◆ **What you will do**
Show all lines from the material that carry the word "final".

◆ **Given data**
BEGIN
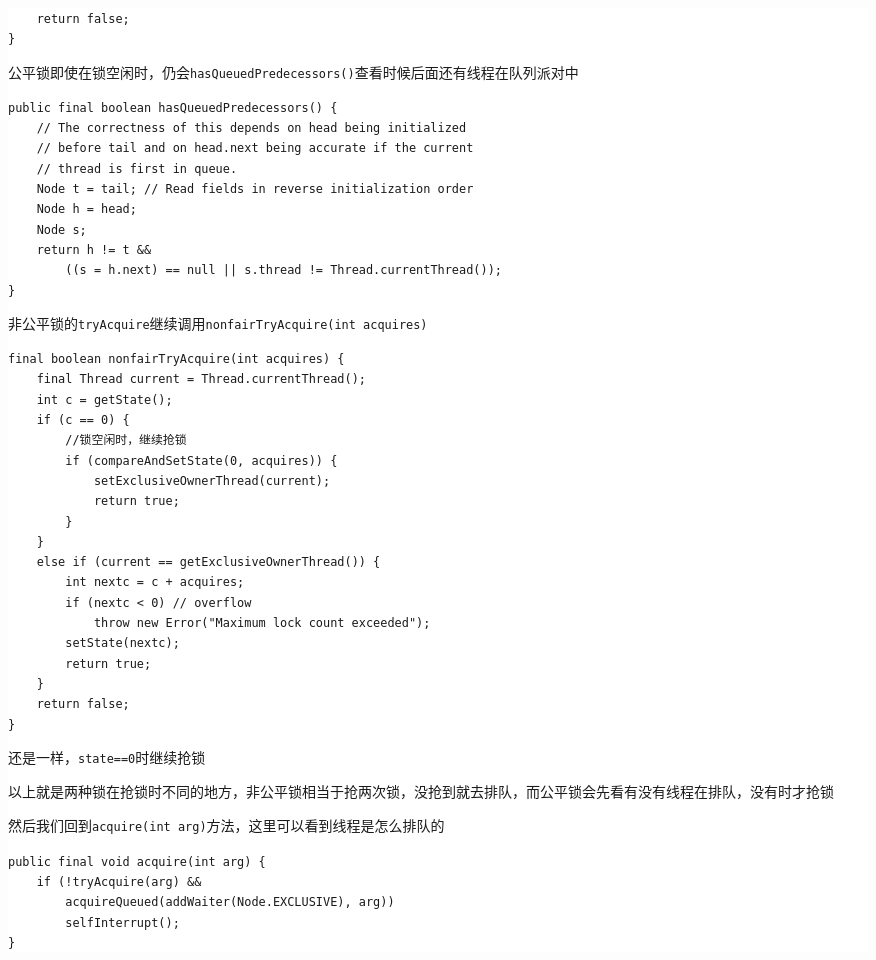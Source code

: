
 ```
    return false;
}
```

公平锁即使在锁空闲时，仍会`hasQueuedPredecessors()`查看时候后面还有线程在队列派对中

```
public final boolean hasQueuedPredecessors() {
    // The correctness of this depends on head being initialized
    // before tail and on head.next being accurate if the current
    // thread is first in queue.
    Node t = tail; // Read fields in reverse initialization order
    Node h = head;
    Node s;
    return h != t &&
        ((s = h.next) == null || s.thread != Thread.currentThread());
}
```

非公平锁的`tryAcquire`继续调用`nonfairTryAcquire(int acquires)`

```
final boolean nonfairTryAcquire(int acquires) {
    final Thread current = Thread.currentThread();
    int c = getState();
    if (c == 0) {
		//锁空闲时，继续抢锁
        if (compareAndSetState(0, acquires)) {
            setExclusiveOwnerThread(current);
            return true;
        }
    }
    else if (current == getExclusiveOwnerThread()) {
        int nextc = c + acquires;
        if (nextc < 0) // overflow
            throw new Error("Maximum lock count exceeded");
        setState(nextc);
        return true;
    }
    return false;
}
```
还是一样，`state==0`时继续抢锁

以上就是两种锁在抢锁时不同的地方，非公平锁相当于抢两次锁，没抢到就去排队，而公平锁会先看有没有线程在排队，没有时才抢锁

然后我们回到`acquire(int arg)`方法，这里可以看到线程是怎么排队的

```
public final void acquire(int arg) {
    if (!tryAcquire(arg) &&
        acquireQueued(addWaiter(Node.EXCLUSIVE), arg))
        selfInterrupt();
}
```
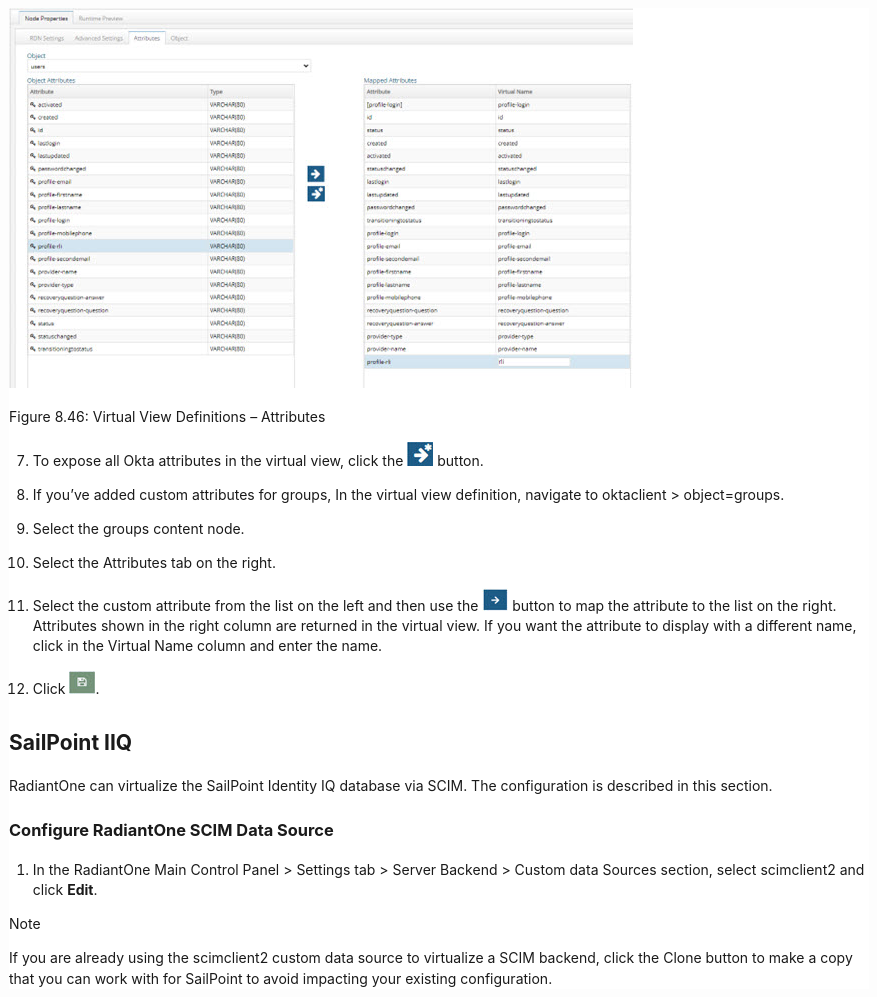 ![An image showing ](Media/Image8.46.jpg)

Figure 8.46: Virtual View Definitions – Attributes

7.	To expose all Okta attributes in the virtual view, click the ![An image showing ](Media/right-arrow3.jpg) button.

8.	If you’ve added custom attributes for groups, In the virtual view definition, navigate to oktaclient > object=groups.

9.	Select the groups content node.

10.	Select the Attributes tab on the right.

11.	Select the custom attribute from the list on the left and then use the ![An image showing ](Media/right-arrow2.jpg) button to map the attribute to the list on the right. Attributes shown in the right column are returned in the virtual view. If you want the attribute to display with a different name, click in the Virtual Name column and enter the name.

12.	Click ![An image showing ](Media/save3.jpg).
 
## SailPoint IIQ

RadiantOne can virtualize the SailPoint Identity IQ database via SCIM. The configuration is described in this section.

### Configure RadiantOne SCIM Data Source

1.	In the RadiantOne Main Control Panel > Settings tab > Server Backend > Custom data Sources section, select scimclient2 and click **Edit**.

>[!note] 
>If you are already using the scimclient2 custom data source to virtualize a SCIM backend, click the Clone button to make a copy that you can work with for SailPoint to avoid impacting your existing configuration.
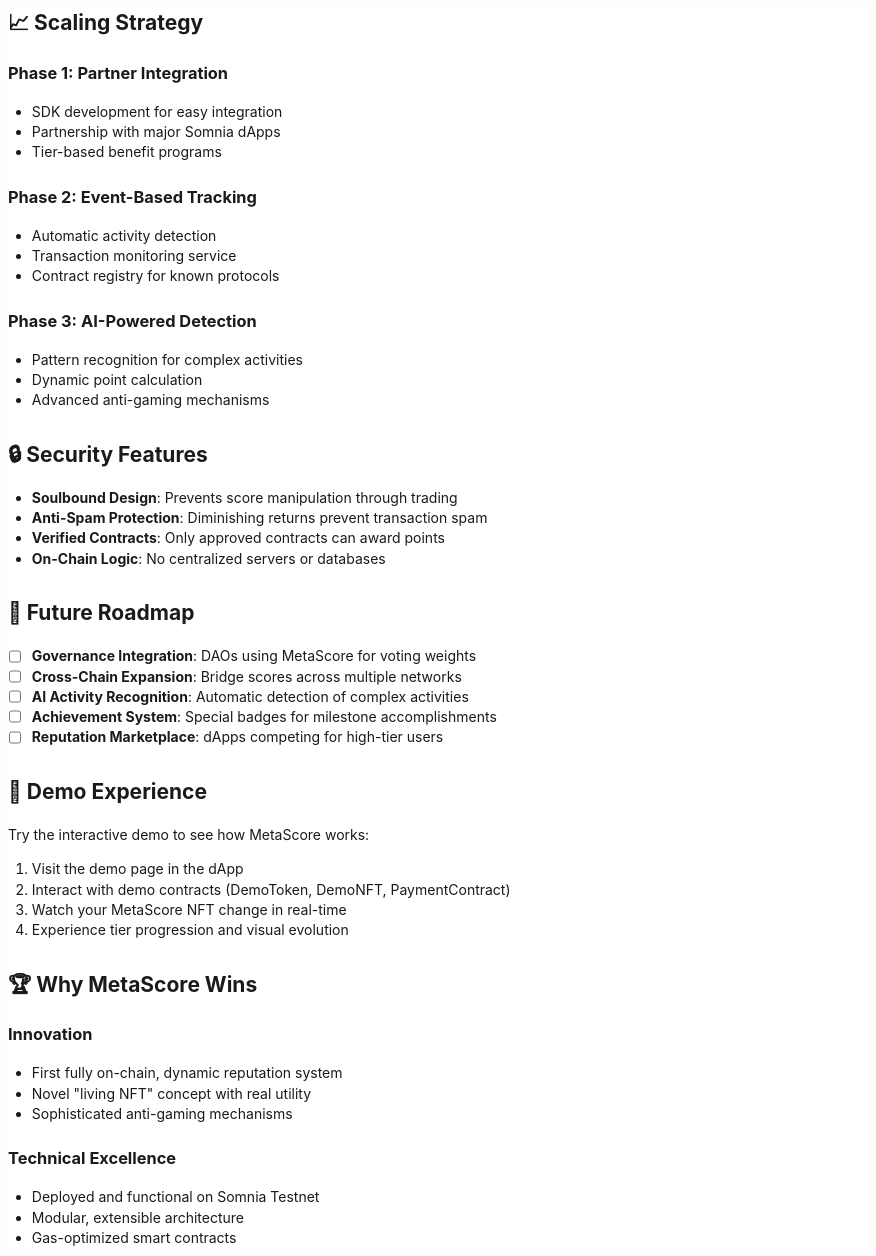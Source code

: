 ## 📈 Scaling Strategy

### Phase 1: Partner Integration
- SDK development for easy integration
- Partnership with major Somnia dApps
- Tier-based benefit programs

### Phase 2: Event-Based Tracking
- Automatic activity detection
- Transaction monitoring service
- Contract registry for known protocols

### Phase 3: AI-Powered Detection
- Pattern recognition for complex activities
- Dynamic point calculation
- Advanced anti-gaming mechanisms

## 🔒 Security Features

- **Soulbound Design**: Prevents score manipulation through trading
- **Anti-Spam Protection**: Diminishing returns prevent transaction spam
- **Verified Contracts**: Only approved contracts can award points
- **On-Chain Logic**: No centralized servers or databases

## 🎯 Future Roadmap

- [ ] **Governance Integration**: DAOs using MetaScore for voting weights
- [ ] **Cross-Chain Expansion**: Bridge scores across multiple networks
- [ ] **AI Activity Recognition**: Automatic detection of complex activities
- [ ] **Achievement System**: Special badges for milestone accomplishments
- [ ] **Reputation Marketplace**: dApps competing for high-tier users

## 📱 Demo Experience

Try the interactive demo to see how MetaScore works:

1. Visit the demo page in the dApp
2. Interact with demo contracts (DemoToken, DemoNFT, PaymentContract)
3. Watch your MetaScore NFT change in real-time
4. Experience tier progression and visual evolution

## 🏆 Why MetaScore Wins

### Innovation
- First fully on-chain, dynamic reputation system
- Novel "living NFT" concept with real utility
- Sophisticated anti-gaming mechanisms

### Technical Excellence
- Deployed and functional on Somnia Testnet
- Modular, extensible architecture
- Gas-optimized smart contracts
END
◆ **Expected answer**
public final boolean hasQueuedPredecessors() {
final boolean nonfairTryAcquire(int acquires) {
    final Thread current = Thread.currentThread();
public final void acquire(int arg) {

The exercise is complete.